So I had hypersexuality, which was amazing, and the over-sensed physical sensations, of tingling scalp, and face; the lack of any need to eat (lost 20 pounds), and no need to sleep. So the first few times it was fun, and I had found my most fave drug ever, and lost the need to drink, or smoke cigs too. However, after the first few times, it's like the drug changed on me. I had a 7 day withdrawal. With anhedonia. It was awful, and pure hell.
But not ready to quit experimenting I persisted on. I lost the shadow people, the visuals. I lost the ability to get erect, but the "horniness" remained.

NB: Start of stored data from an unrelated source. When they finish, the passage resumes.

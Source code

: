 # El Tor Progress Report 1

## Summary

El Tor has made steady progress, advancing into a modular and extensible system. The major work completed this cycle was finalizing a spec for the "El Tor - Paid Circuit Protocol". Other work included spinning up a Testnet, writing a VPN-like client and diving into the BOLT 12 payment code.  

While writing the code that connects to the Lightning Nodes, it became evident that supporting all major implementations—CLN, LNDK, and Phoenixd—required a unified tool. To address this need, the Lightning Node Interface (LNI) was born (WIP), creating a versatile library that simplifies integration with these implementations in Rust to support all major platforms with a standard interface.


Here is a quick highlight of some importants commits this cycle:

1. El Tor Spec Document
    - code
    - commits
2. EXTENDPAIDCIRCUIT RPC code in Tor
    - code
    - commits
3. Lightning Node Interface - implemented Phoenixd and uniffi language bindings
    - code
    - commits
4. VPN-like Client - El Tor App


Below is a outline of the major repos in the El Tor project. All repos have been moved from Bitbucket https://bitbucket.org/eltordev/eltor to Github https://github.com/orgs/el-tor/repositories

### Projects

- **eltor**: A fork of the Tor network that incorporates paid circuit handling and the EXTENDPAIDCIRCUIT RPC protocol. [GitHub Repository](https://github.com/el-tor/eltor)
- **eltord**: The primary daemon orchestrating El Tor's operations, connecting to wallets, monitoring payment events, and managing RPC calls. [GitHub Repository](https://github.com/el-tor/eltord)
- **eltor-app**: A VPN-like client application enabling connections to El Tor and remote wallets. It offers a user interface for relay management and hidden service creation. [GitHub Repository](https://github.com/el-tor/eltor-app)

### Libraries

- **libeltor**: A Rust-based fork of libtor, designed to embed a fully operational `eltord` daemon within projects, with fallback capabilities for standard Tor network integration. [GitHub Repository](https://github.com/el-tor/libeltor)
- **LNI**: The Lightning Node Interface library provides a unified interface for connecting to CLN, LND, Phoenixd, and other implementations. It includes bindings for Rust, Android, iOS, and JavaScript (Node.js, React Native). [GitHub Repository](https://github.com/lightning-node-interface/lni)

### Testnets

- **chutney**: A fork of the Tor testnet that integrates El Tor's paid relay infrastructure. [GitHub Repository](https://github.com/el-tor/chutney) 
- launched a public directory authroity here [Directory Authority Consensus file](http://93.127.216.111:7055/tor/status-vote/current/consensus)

How frustrating to watch porn and play with a wet noodle for days upward of 96 hours to the point of harm. And it seems like my tolerance was increasing already. I noticed, At first $10 lasted me 24 hours, now it took $20 for 24 hours.
This went on through mid-May, 2024, less than 90 days. When i experienced my 3rd withdrawal. Each took 7 days to get through. If I had known any dealers I'd have never made it. I had to go through meth users that would score for me, and then I shared.
I went from a new user, to a full addiction in less than 90 days, with 3 7-day withdrawals that were the hardest thing I ever experienced. The pain was so uncomfortable : headaches, backaches, stomach ache (the worst symptom), no energy, inability to get out of bed, but insomnia. And anhedonia - inability to experience any pleasure physically, or enjoyment emotionally. When i did sleep it was for an hour or 2, AND THEN I WAKE UP TO THE SAME HELL. I wanted to die. And I craved. But I couldn't do anything about it. I couldn't hardly walk, or stand up, much less catch a bus for an hour two ways to wait on a score. AND I didn't want to ever use again. I can't go through this again. Nearly impossible.
That is my story, and i pray I never use this drug again!